-- Task data follows --
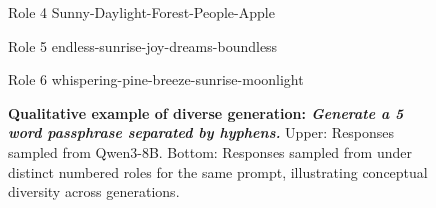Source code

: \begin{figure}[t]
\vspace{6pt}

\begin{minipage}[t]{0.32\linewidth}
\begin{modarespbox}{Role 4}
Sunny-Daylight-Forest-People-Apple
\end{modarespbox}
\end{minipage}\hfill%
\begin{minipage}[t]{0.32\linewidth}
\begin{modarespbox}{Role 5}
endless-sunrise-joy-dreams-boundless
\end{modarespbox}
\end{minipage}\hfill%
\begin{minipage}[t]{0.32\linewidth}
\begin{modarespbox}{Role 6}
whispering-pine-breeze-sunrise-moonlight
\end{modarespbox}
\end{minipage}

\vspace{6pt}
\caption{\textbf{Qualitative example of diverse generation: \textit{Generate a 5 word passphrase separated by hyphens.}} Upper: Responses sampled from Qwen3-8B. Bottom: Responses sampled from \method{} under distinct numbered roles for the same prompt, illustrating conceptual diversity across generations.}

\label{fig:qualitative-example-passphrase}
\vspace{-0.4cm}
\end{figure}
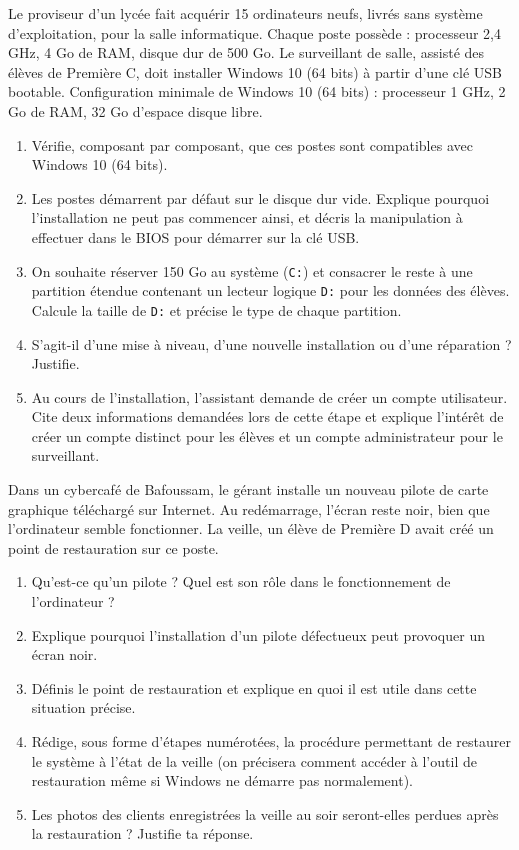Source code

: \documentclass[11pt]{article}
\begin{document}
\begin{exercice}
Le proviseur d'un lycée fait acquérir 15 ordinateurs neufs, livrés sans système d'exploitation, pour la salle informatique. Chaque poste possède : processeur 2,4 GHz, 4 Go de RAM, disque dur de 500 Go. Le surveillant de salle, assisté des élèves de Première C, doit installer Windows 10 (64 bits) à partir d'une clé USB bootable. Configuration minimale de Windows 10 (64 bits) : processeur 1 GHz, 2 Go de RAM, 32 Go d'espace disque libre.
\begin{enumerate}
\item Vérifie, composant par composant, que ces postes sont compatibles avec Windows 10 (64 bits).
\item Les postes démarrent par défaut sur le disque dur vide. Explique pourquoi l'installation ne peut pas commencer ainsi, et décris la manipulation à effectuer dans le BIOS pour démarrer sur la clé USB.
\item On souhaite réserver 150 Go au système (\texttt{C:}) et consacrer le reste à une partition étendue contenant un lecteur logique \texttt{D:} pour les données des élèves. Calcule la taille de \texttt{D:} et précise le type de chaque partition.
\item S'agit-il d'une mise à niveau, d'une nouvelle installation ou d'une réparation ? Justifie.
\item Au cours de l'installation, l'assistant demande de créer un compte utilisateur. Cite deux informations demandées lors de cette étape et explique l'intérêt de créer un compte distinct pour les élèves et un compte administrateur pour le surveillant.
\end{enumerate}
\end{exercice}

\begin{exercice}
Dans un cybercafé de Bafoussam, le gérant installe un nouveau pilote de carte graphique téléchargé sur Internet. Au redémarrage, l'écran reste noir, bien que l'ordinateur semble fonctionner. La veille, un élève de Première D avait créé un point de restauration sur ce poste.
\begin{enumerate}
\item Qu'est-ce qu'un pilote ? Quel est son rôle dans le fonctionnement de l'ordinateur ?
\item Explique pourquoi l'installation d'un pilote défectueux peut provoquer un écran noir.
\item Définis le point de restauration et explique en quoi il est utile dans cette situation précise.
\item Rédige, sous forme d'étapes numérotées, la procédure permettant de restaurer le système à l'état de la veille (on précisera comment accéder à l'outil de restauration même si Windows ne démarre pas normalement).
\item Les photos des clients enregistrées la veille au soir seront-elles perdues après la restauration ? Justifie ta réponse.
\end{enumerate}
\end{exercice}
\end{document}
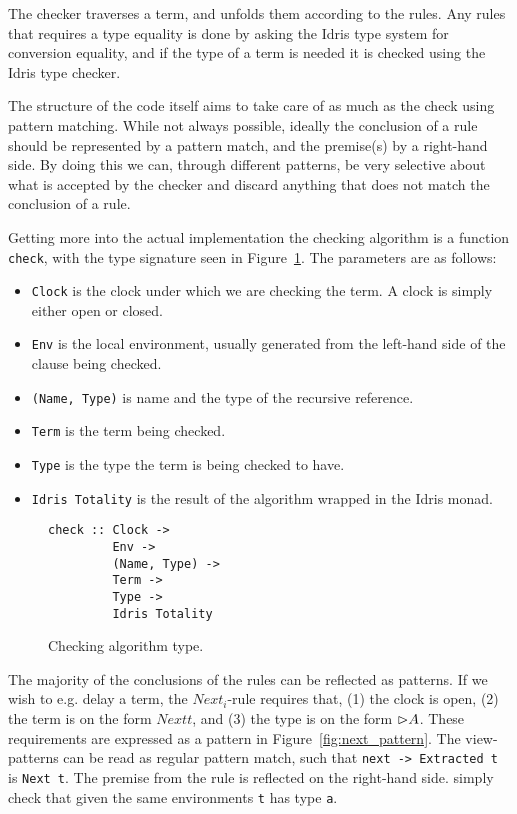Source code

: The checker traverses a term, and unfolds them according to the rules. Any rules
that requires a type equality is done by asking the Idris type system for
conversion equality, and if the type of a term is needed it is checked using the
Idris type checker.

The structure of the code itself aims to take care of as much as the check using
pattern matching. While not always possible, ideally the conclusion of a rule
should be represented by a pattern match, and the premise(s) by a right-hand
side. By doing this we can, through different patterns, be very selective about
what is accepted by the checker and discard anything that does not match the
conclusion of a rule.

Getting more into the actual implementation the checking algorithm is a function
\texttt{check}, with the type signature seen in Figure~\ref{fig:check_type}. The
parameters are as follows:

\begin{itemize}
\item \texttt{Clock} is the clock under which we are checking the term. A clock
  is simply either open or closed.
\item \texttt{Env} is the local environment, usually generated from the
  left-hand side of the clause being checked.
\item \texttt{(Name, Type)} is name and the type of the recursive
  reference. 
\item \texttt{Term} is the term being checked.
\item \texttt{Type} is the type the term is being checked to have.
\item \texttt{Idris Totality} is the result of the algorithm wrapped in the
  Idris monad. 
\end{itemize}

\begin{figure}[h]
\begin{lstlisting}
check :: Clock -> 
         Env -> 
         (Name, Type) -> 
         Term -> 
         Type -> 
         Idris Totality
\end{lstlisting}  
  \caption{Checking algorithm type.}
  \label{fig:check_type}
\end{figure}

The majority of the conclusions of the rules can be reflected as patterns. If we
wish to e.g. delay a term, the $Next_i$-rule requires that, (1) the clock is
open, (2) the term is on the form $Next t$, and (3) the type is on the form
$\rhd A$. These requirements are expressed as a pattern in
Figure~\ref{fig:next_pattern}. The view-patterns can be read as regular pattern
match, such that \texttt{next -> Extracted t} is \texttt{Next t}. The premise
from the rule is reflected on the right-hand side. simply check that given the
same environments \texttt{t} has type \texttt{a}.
-- Task data concluded --
Work to complete:
The data above should be returned in full, exactly as written, apart from its images.

Answer to the problem:
Source code

: \begin{figure}[t]
\vspace{6pt}

\begin{minipage}[t]{0.32\linewidth}
\begin{modarespbox}{Role 4}
Sunny-Daylight-Forest-People-Apple
\end{modarespbox}
\end{minipage}\hfill%
\begin{minipage}[t]{0.32\linewidth}
\begin{modarespbox}{Role 5}
endless-sunrise-joy-dreams-boundless
\end{modarespbox}
\end{minipage}\hfill%
\begin{minipage}[t]{0.32\linewidth}
\begin{modarespbox}{Role 6}
whispering-pine-breeze-sunrise-moonlight
\end{modarespbox}
\end{minipage}

\vspace{6pt}
\caption{\textbf{Qualitative example of diverse generation: \textit{Generate a 5 word passphrase separated by hyphens.}} Upper: Responses sampled from Qwen3-8B. Bottom: Responses sampled from \method{} under distinct numbered roles for the same prompt, illustrating conceptual diversity across generations.}

\label{fig:qualitative-example-passphrase}
\vspace{-0.4cm}
\end{figure}
Source code

: \documentclass[11pt]{article}
\begin{document}
\begin{exercice}
Le proviseur d'un lycée fait acquérir 15 ordinateurs neufs, livrés sans système d'exploitation, pour la salle informatique. Chaque poste possède : processeur 2,4 GHz, 4 Go de RAM, disque dur de 500 Go. Le surveillant de salle, assisté des élèves de Première C, doit installer Windows 10 (64 bits) à partir d'une clé USB bootable. Configuration minimale de Windows 10 (64 bits) : processeur 1 GHz, 2 Go de RAM, 32 Go d'espace disque libre.
\begin{enumerate}
\item Vérifie, composant par composant, que ces postes sont compatibles avec Windows 10 (64 bits).
\item Les postes démarrent par défaut sur le disque dur vide. Explique pourquoi l'installation ne peut pas commencer ainsi, et décris la manipulation à effectuer dans le BIOS pour démarrer sur la clé USB.
\item On souhaite réserver 150 Go au système (\texttt{C:}) et consacrer le reste à une partition étendue contenant un lecteur logique \texttt{D:} pour les données des élèves. Calcule la taille de \texttt{D:} et précise le type de chaque partition.
\item S'agit-il d'une mise à niveau, d'une nouvelle installation ou d'une réparation ? Justifie.
\item Au cours de l'installation, l'assistant demande de créer un compte utilisateur. Cite deux informations demandées lors de cette étape et explique l'intérêt de créer un compte distinct pour les élèves et un compte administrateur pour le surveillant.
\end{enumerate}
\end{exercice}

\begin{exercice}
Dans un cybercafé de Bafoussam, le gérant installe un nouveau pilote de carte graphique téléchargé sur Internet. Au redémarrage, l'écran reste noir, bien que l'ordinateur semble fonctionner. La veille, un élève de Première D avait créé un point de restauration sur ce poste.
\begin{enumerate}
\item Qu'est-ce qu'un pilote ? Quel est son rôle dans le fonctionnement de l'ordinateur ?
\item Explique pourquoi l'installation d'un pilote défectueux peut provoquer un écran noir.
\item Définis le point de restauration et explique en quoi il est utile dans cette situation précise.
\item Rédige, sous forme d'étapes numérotées, la procédure permettant de restaurer le système à l'état de la veille (on précisera comment accéder à l'outil de restauration même si Windows ne démarre pas normalement).
\item Les photos des clients enregistrées la veille au soir seront-elles perdues après la restauration ? Justifie ta réponse.
\end{enumerate}
\end{exercice}
\end{document}
Source code

: The checker traverses a term, and unfolds them according to the rules. Any rules
that requires a type equality is done by asking the Idris type system for
conversion equality, and if the type of a term is needed it is checked using the
Idris type checker.

The structure of the code itself aims to take care of as much as the check using
pattern matching. While not always possible, ideally the conclusion of a rule
should be represented by a pattern match, and the premise(s) by a right-hand
side. By doing this we can, through different patterns, be very selective about
what is accepted by the checker and discard anything that does not match the
conclusion of a rule.

Getting more into the actual implementation the checking algorithm is a function
\texttt{check}, with the type signature seen in Figure~\ref{fig:check_type}. The
parameters are as follows:

\begin{itemize}
\item \texttt{Clock} is the clock under which we are checking the term. A clock
  is simply either open or closed.
\item \texttt{Env} is the local environment, usually generated from the
  left-hand side of the clause being checked.
\item \texttt{(Name, Type)} is name and the type of the recursive
  reference. 
\item \texttt{Term} is the term being checked.
\item \texttt{Type} is the type the term is being checked to have.
\item \texttt{Idris Totality} is the result of the algorithm wrapped in the
  Idris monad. 
\end{itemize}

\begin{figure}[h]
\begin{lstlisting}
check :: Clock -> 
         Env -> 
         (Name, Type) -> 
         Term -> 
         Type -> 
         Idris Totality
\end{lstlisting}  
  \caption{Checking algorithm type.}
  \label{fig:check_type}
\end{figure}

The majority of the conclusions of the rules can be reflected as patterns. If we
wish to e.g. delay a term, the $Next_i$-rule requires that, (1) the clock is
open, (2) the term is on the form $Next t$, and (3) the type is on the form
$\rhd A$. These requirements are expressed as a pattern in
Figure~\ref{fig:next_pattern}. The view-patterns can be read as regular pattern
match, such that \texttt{next -> Extracted t} is \texttt{Next t}. The premise
from the rule is reflected on the right-hand side. simply check that given the
same environments \texttt{t} has type \texttt{a}.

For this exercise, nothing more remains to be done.